## Directions
Print the lines in the listing below that fall between the line with "This sample configuration" and the line with "- Accept the self-signed certificate", those two lines included, exactly as they stand and with nothing else.
____________________
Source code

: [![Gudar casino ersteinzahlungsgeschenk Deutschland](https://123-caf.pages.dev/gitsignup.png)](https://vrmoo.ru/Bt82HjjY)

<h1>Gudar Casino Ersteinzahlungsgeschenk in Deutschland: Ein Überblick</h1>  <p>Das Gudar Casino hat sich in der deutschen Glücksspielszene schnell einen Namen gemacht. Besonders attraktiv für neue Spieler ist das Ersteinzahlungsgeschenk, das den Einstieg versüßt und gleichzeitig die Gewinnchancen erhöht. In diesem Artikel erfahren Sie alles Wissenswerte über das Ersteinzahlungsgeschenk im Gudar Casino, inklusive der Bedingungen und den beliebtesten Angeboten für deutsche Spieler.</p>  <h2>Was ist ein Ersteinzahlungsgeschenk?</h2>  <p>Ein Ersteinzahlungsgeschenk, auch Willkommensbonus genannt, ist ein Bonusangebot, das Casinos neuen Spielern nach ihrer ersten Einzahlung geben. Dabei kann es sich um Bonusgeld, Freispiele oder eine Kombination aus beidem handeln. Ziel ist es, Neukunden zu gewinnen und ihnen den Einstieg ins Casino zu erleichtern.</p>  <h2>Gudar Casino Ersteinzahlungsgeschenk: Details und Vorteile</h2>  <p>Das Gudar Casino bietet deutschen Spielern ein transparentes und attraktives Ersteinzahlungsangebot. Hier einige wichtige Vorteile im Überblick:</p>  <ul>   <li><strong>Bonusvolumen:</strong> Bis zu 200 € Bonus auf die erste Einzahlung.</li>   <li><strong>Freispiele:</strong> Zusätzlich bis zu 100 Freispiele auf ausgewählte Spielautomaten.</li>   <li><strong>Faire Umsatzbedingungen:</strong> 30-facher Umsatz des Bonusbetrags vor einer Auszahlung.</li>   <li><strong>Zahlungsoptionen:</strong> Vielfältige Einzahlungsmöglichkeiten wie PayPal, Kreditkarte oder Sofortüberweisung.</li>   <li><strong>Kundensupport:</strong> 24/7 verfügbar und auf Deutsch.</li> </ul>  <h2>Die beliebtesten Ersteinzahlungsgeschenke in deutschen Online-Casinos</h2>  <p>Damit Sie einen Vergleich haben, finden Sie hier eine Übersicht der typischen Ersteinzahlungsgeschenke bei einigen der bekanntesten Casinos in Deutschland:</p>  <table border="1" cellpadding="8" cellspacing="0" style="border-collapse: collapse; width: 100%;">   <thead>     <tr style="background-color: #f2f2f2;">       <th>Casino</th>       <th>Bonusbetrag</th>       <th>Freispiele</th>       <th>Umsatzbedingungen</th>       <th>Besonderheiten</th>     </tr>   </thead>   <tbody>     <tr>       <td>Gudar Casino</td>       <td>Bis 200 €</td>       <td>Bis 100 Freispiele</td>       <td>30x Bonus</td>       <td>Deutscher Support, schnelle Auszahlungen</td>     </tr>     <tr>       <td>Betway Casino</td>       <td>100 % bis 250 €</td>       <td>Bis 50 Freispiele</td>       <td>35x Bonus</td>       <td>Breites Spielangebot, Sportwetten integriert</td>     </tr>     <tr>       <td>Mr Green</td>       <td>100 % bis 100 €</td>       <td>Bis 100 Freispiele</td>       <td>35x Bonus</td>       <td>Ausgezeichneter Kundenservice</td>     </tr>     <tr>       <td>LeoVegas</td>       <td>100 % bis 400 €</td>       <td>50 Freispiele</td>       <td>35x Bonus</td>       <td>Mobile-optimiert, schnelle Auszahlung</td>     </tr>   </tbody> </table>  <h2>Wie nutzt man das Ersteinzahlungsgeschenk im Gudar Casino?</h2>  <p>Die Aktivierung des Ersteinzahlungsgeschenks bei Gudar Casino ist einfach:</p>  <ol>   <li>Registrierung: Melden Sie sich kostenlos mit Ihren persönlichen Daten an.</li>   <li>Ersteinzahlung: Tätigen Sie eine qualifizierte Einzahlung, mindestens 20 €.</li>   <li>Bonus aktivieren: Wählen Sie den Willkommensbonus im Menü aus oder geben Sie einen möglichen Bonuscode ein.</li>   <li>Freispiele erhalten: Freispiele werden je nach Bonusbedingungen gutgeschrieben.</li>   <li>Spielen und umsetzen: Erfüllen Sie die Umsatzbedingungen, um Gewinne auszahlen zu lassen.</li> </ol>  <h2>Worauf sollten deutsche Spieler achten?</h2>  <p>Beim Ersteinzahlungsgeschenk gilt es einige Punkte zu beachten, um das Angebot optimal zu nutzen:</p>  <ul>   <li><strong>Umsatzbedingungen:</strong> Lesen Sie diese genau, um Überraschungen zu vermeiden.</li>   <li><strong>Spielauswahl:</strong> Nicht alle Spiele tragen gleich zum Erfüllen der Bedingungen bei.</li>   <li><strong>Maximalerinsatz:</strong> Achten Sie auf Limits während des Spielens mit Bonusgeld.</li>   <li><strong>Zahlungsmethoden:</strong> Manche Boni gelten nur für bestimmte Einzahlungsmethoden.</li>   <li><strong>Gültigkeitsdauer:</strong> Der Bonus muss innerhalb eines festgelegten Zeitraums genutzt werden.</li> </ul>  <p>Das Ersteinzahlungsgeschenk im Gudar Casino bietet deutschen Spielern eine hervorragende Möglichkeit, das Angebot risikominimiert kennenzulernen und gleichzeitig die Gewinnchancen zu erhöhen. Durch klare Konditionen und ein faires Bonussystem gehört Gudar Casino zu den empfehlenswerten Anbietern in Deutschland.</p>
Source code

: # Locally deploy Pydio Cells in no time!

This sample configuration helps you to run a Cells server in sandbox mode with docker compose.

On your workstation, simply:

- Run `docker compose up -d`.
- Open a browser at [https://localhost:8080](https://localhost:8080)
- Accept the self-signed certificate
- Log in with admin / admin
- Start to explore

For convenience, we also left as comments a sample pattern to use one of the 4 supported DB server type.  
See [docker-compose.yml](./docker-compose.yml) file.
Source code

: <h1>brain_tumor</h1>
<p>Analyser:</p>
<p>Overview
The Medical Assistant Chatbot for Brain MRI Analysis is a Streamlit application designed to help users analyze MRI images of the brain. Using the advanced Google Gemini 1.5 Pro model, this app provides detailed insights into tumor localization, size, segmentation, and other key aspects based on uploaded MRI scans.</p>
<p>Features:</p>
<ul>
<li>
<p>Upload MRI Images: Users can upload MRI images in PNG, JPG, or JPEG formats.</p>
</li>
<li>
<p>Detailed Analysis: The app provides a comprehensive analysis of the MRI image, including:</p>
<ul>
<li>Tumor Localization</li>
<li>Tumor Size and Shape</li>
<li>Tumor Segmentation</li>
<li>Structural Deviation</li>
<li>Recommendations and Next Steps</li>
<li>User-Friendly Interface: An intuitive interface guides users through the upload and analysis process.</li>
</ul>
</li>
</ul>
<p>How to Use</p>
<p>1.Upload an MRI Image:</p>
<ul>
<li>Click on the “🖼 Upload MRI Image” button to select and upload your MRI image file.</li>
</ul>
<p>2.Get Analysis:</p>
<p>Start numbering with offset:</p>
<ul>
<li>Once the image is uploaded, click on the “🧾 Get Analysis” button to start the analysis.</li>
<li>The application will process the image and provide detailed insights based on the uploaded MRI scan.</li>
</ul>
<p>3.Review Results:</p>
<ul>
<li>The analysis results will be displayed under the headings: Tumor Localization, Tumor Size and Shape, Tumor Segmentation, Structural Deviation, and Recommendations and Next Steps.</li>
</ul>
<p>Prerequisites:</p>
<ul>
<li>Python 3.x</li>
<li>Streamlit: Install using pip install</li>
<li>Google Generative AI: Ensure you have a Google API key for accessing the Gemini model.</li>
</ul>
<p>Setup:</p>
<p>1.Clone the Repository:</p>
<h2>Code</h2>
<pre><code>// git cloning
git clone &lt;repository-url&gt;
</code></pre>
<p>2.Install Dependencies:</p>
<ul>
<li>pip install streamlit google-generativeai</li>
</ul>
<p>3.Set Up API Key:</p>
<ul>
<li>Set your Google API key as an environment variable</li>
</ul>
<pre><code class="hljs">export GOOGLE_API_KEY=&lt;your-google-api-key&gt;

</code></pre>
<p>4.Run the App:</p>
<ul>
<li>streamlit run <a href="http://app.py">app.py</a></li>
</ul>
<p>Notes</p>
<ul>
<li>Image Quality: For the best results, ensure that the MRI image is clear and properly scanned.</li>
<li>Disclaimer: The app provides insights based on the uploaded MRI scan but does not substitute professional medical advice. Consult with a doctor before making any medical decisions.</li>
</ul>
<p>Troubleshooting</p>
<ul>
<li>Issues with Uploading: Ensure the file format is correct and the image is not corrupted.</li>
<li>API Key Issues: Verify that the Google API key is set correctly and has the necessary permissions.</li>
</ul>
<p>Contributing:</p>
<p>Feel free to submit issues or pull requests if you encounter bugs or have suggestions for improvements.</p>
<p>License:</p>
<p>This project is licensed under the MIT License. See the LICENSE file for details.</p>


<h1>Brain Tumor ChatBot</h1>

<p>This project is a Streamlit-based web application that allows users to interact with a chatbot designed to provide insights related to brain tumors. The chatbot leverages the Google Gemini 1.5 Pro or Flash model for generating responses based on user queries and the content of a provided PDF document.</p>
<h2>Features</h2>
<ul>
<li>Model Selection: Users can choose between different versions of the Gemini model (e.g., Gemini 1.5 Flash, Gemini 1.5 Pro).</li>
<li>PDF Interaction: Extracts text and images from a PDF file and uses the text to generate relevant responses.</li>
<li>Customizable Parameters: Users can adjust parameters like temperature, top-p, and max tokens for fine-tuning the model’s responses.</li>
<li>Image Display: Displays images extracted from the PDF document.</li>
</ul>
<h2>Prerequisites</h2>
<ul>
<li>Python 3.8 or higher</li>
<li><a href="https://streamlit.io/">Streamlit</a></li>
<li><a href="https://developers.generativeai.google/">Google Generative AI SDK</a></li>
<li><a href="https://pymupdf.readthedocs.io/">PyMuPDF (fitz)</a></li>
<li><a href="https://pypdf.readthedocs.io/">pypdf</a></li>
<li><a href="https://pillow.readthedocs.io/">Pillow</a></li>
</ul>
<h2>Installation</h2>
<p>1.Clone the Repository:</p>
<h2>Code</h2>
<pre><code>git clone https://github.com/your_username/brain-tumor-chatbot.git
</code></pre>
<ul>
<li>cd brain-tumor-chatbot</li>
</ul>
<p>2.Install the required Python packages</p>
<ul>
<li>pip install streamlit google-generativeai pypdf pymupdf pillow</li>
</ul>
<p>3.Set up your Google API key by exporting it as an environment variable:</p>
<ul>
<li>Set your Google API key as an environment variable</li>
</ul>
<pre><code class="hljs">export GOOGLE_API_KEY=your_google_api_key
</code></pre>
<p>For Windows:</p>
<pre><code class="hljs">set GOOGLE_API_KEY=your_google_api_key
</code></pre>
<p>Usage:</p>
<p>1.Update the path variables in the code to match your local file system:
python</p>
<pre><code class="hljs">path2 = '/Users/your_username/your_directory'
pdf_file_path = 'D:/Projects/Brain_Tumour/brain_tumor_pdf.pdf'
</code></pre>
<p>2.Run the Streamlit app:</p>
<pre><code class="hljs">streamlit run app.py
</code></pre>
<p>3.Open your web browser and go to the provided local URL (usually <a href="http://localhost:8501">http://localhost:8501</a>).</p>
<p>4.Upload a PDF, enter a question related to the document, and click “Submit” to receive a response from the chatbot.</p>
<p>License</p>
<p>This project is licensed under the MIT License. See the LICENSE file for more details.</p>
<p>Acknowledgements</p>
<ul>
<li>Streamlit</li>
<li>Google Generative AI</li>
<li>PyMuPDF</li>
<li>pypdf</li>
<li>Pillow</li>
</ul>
____________________
## Response to the task
This sample configuration helps you to run a Cells server in sandbox mode with docker compose.

On your workstation, simply:

- Run `docker compose up -d`.
- Open a browser at [https://localhost:8080](https://localhost:8080)
- Accept the self-signed certificate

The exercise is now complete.